Most file sharing is not for profit. Most file sharing is some kid who
couldn't have possibly bought everything downloaded because it would have cost
more than his families entire salary. Does that make it right? No. But it's
more like street graffiti or petty theft from a convenience store. The
judicial system unfairly favors the big content companies in these situations
and people face several hundred thousand dollar penalties. The spirit of these
laws was to target people selling bootleg copies of DVDs on the street, not
the people who bought those DVDs. Megavideo should be facing these types of
penalties, not moms.

Megavideo was profiting from piracy so they are more culpable, but the
preemptive actions taken were also inappropriate given the crime. Despite it
being mostly used for piracy, people did have legitimate files on it and their
access was unexpectly lost due to the improper actions. Besides the collateral
damage, even guilty people should have a day in court before any punishment
occurs, I don't care what the crime is or how obvious some non-judge
individual thinks it is.

This case is someone profiting from unauthorized distribution. This is a case
where the unjust law is unlikely to be relevant; if the government
preemptively raided canonical I think you can safely assume there would be a
shit storm of support on canonical's side.

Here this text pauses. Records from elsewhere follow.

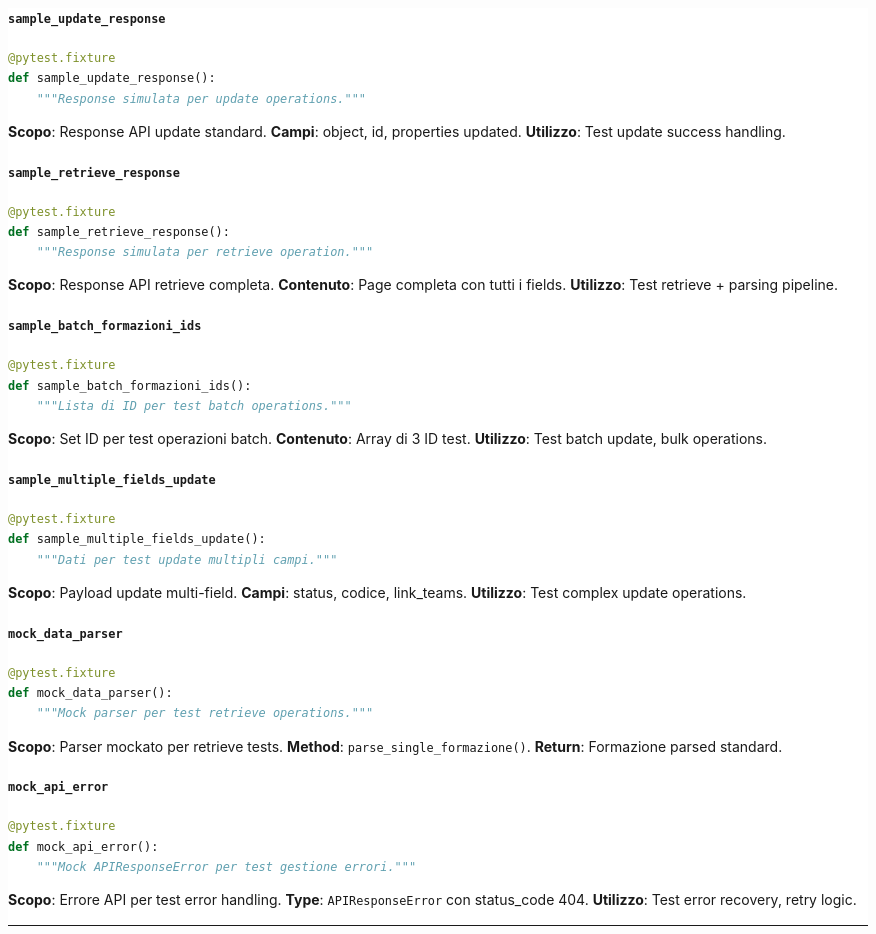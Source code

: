 #### `sample_update_response`
```python
@pytest.fixture
def sample_update_response():
    """Response simulata per update operations."""
```
**Scopo**: Response API update standard.
**Campi**: object, id, properties updated.
**Utilizzo**: Test update success handling.

#### `sample_retrieve_response`
```python
@pytest.fixture
def sample_retrieve_response():
    """Response simulata per retrieve operation."""
```
**Scopo**: Response API retrieve completa.
**Contenuto**: Page completa con tutti i fields.
**Utilizzo**: Test retrieve + parsing pipeline.

#### `sample_batch_formazioni_ids`
```python
@pytest.fixture
def sample_batch_formazioni_ids():
    """Lista di ID per test batch operations."""
```
**Scopo**: Set ID per test operazioni batch.
**Contenuto**: Array di 3 ID test.
**Utilizzo**: Test batch update, bulk operations.

#### `sample_multiple_fields_update`
```python
@pytest.fixture
def sample_multiple_fields_update():
    """Dati per test update multipli campi."""
```
**Scopo**: Payload update multi-field.
**Campi**: status, codice, link_teams.
**Utilizzo**: Test complex update operations.

#### `mock_data_parser` 
```python
@pytest.fixture
def mock_data_parser():
    """Mock parser per test retrieve operations."""
```
**Scopo**: Parser mockato per retrieve tests.
**Method**: `parse_single_formazione()`.
**Return**: Formazione parsed standard.

#### `mock_api_error`
```python
@pytest.fixture
def mock_api_error():
    """Mock APIResponseError per test gestione errori."""
```
**Scopo**: Errore API per test error handling.
**Type**: `APIResponseError` con status_code 404.
**Utilizzo**: Test error recovery, retry logic.

---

People don't simply react to the original crimes, they are reacting to all of
the other moves that happen after the crime comes to light. In this case there
is no draconian antipiracy in effect, no individuals committing petty crime so
they can watch HBO, instead there is the most visible open source software
violating intellectual property law in a way that is unlikely to have any
negative effect on the company besides one day of mildly bad PR.